On April 4, 2012, at approximately 10:30 a.m., the plaintiff allegedly tripped and fell over a wheel stop in a parking space at a small supermarket located in Great Neck. At the time of the accident, the premises were owned by the defendant. The plaintiff commenced the instant action against the defendant to recover damages for personal injuries. The defendant moved for summary judgment dismissing the complaint, arguing that the plaintiff allegedly tripped over a wheel stop that was open and obvious and not inherently dangerous as a matter of law. The Supreme Court granted the defendant's motion in an order entered April 1, 2015. Thereafter, the plaintiff moved for leave to reargue her opposition to the defendant's motion. In an order entered September 15, 2015, the Supreme Court granted reargument and, upon reargument, adhered to its prior determination. We affirm insofar as appealed from.
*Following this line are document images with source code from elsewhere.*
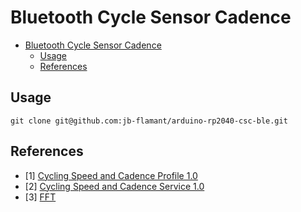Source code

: # Bluetooth Cycle Sensor Cadence

- [Bluetooth Cycle Sensor Cadence](#bluetooth-cycle-sensor-cadence)
  - [Usage](#usage)
  - [References](#references)

## Usage

`git clone git@github.com:jb-flamant/arduino-rp2040-csc-ble.git`

## References

- [1] [Cycling Speed and Cadence Profile 1.0](https://www.bluetooth.com/specifications/specs/cycling-speed-and-cadence-profile-1-0/)
- [2] [Cycling Speed and Cadence Service 1.0](https://www.bluetooth.com/specifications/specs/cycling-speed-and-cadence-service-1-0/)
- [3] [FFT](https://docs.scipy.org/doc/scipy/tutorial/fft.html#fast-fourier-transforms)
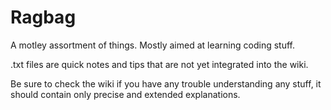 # Ragbag
A motley assortment of things. 
Mostly aimed at learning coding stuff.

.txt files are quick notes and tips that are not yet integrated into the wiki.

Be sure to check the wiki if you have any trouble understanding any stuff, 
it should contain only precise and extended explanations.
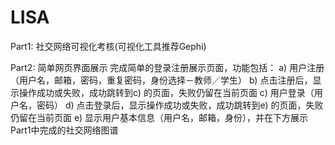 # LISA
Part1: 社交网络可视化考核(可视化工具推荐Gephi)

Part2: 简单网页界面展示
完成简单的登录注册展示页面，功能包括：
a)	用户注册（用户名，邮箱，密码，重复密码，身份选择－教师／学生）
b)	点击注册后，显示操作成功或失败，成功跳转到c) 的页面，失败仍留在当前页面
c)	用户登录（用户名，密码）
d)	点击登录后，显示操作成功或失败，成功跳转到e) 的页面，失败仍留在当前页面
e)	显示用户基本信息（用户名，邮箱，身份），并在下方展示Part1中完成的社交网络图谱

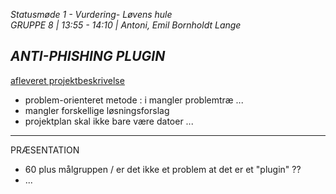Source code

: 

*Statusmøde 1 - Vurdering- Løvens hule*   
*GRUPPE 8 | 13:55 - 14:10 | Antoni, Emil Bornholdt Lange*

*ANTI-PHISHING PLUGIN*
----------------------------------------------------------------------------------

[afleveret projektbeskrivelse](dokument.pdf)

- problem-orienteret metode : i mangler problemtræ ...
- mangler forskellige løsningsforslag
- projektplan skal ikke bare være datoer ...

----------------------------------------------------------------------------------

PRÆSENTATION

- 60 plus målgruppen / er det ikke et problem at det er et "plugin" ??
- ...   
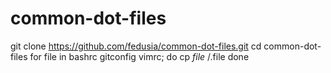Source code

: # common-dot-files
git clone https://github.com/fedusia/common-dot-files.git
cd common-dot-files
for file in bashrc gitconfig vimrc; do
    cp $file ~/.$file
done
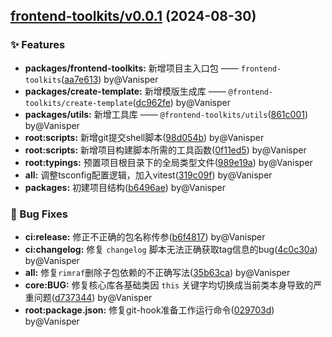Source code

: ## [frontend-toolkits/v0.0.1](https://github.com/Vanisper/frontend-toolkits/commit/af2fb4e) (2024-08-30)


### ✨ Features

* **packages/frontend-toolkits:** 新增项目主入口包 —— `frontend-toolkits`([aa7e613](https://github.com/Vanisper/frontend-toolkits/commit/aa7e613)) by@Vanisper
* **packages/create-template:** 新增模版生成库 —— `@frontend-toolkits/create-template`([dc962fe](https://github.com/Vanisper/frontend-toolkits/commit/dc962fe)) by@Vanisper
* **packages/utils:** 新增工具库 —— `@frontend-toolkits/utils`([861c001](https://github.com/Vanisper/frontend-toolkits/commit/861c001)) by@Vanisper
* **root:scripts:** 新增git提交shell脚本([98d054b](https://github.com/Vanisper/frontend-toolkits/commit/98d054b)) by@Vanisper
* **root:scripts:** 新增项目构建脚本所需的工具函数([0f11ed5](https://github.com/Vanisper/frontend-toolkits/commit/0f11ed5)) by@Vanisper
* **root:typings:** 预置项目根目录下的全局类型文件([989e19a](https://github.com/Vanisper/frontend-toolkits/commit/989e19a)) by@Vanisper
* **all:** 调整tsconfig配置逻辑，加入vitest([319c09f](https://github.com/Vanisper/frontend-toolkits/commit/319c09f)) by@Vanisper
* **packages:** 初建项目结构([b6496ae](https://github.com/Vanisper/frontend-toolkits/commit/b6496ae)) by@Vanisper




### 🐛 Bug Fixes

* **ci:release:** 修正不正确的包名称传参([b6f4817](https://github.com/Vanisper/frontend-toolkits/commit/b6f4817)) by@Vanisper
* **ci:changelog:** 修复 `changelog` 脚本无法正确获取tag信息的bug([4c0c30a](https://github.com/Vanisper/frontend-toolkits/commit/4c0c30a)) by@Vanisper
* **all:** 修复`rimraf`删除子包依赖的不正确写法([35b63ca](https://github.com/Vanisper/frontend-toolkits/commit/35b63ca)) by@Vanisper
* **core:BUG:** 修复核心库各基础类因 `this` 关键字均切换成当前类本身导致的严重问题([d737344](https://github.com/Vanisper/frontend-toolkits/commit/d737344)) by@Vanisper
* **root:package.json:** 修复git-hook准备工作运行命令([029703d](https://github.com/Vanisper/frontend-toolkits/commit/029703d)) by@Vanisper




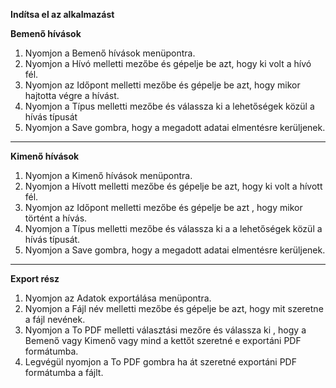 **Indítsa el az alkalmazást** 

**Bemenő hívások**
1. Nyomjon a Bemenő hívások menüpontra.
2. Nyomjon a Hívó melletti mezőbe és gépelje be azt, hogy ki volt a hívó fél.
3. Nyomjon az Időpont melletti mezőbe és gépelje be azt, hogy mikor hajtotta végre a hívást.
4. Nyomjon a Típus melletti mezőbe és válassza ki a lehetőségek közül a hívás típusát
5. Nyomjon a Save gombra, hogy a megadott adatai elmentésre kerüljenek.

****
**Kimenő hívások**
1. Nyomjon a Kimenő hívások menüpontra.
2. Nyomjon a Hívott melletti mezőbe és gépelje be azt, hogy ki volt a hívott fél.
3. Nyomjon az Időpont melletti mezőbe és gépelje be azt , hogy mikor történt a hívás.
4. Nyomjon a Típus melletti mezőbe és válassza ki a a lehetőségek közül a hívás típusát.
5. Nyomjon a Save gombra, hogy a megadott adatai elmentésre kerüljenek.

****
**Export rész**

1. Nyomjon az Adatok exportálása menüpontra.
2. Nyomjon a Fájl név melletti mezőbe és gépelje be azt, hogy mit szeretne a fájl nevének. 
3. Nyomjon a To PDF melletti választási mezőre és válassza ki , hogy a Bemenő vagy Kimenő vagy mind a kettőt szeretné e exportáni PDF formátumba.
4. Legvégül nyomjon a To PDF gombra ha át szeretné exportáni PDF formátumba a fájlt.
Although a landowner has a duty to maintain its premises in a reasonably safe manner (see Basso v Miller, 40 NY2d 233, 241-242 [1976]), there is no duty to protect or warn against an open and obvious condition that is not inherently dangerous (see Lacerra v CVS Pharm., 143 AD3d 674, 674 [2016]; Miller v Costco Wholesale Corp., 125 AD3d 828 [2015]; Bellini v Gypsy Magic Enters., Inc., 112 AD3d 867, 868 [2013]). Generally, "[a] wheel stop or concrete parking lot divider which is clearly visible presents no unreasonable risk of harm" (Cardia v Willchester Holdings, LLC, 35 AD3d 336, 336 [2006]; see Bellini v Gypsy Magic Enters., Inc., 112 AD3d at 868; Gallub v Popei's Clam Bar, Ltd., of Deer Park, 98 AD3d 559, 560 [2012]; Gallo v Hempstead Turnpike, LLC, 97 AD3d 723, 723 [2012]).

Here, the defendant established its prima facie entitlement to judgment as a matter of law by submitting, inter alia, the plaintiff's deposition testimony and photographic evidence [*2]demonstrating that the plaintiff tripped when her foot came into contact with a wheel stop that was open and obvious and not inherently dangerous. Among other things, the plaintiff testified at her deposition that she noticed the yellow cement wheel stops in the parking lot shortly before her accident (see Miller v Costco Wholesale Corp., 125 AD3d at 829; Bellini v Gypsy Magic Enters., Inc., 112 AD3d at 868; Cardia v Willchester Holdings, LLC, 35 AD3d at 336-337). In opposition, the plaintiff failed to raise a triable issue of fact (cf. Lacerra v CVS Pharm., 143 AD3d at 674; Giambruno v Wilbur F. Breslin Dev. Corp., 56 AD3d 520, 521 [2008]; see generally Alvarez v Prospect Hosp., 68 NY2d 320, 324 [1986]).

The plaintiff's remaining contention is without merit.

Accordingly, upon reargument, the Supreme Court properly adhered to its prior determination granting the defendant's motion for summary judgment dismissing the complaint. Dillon, J.P., Dickerson, Hinds-Radix and Maltese, JJ., concur.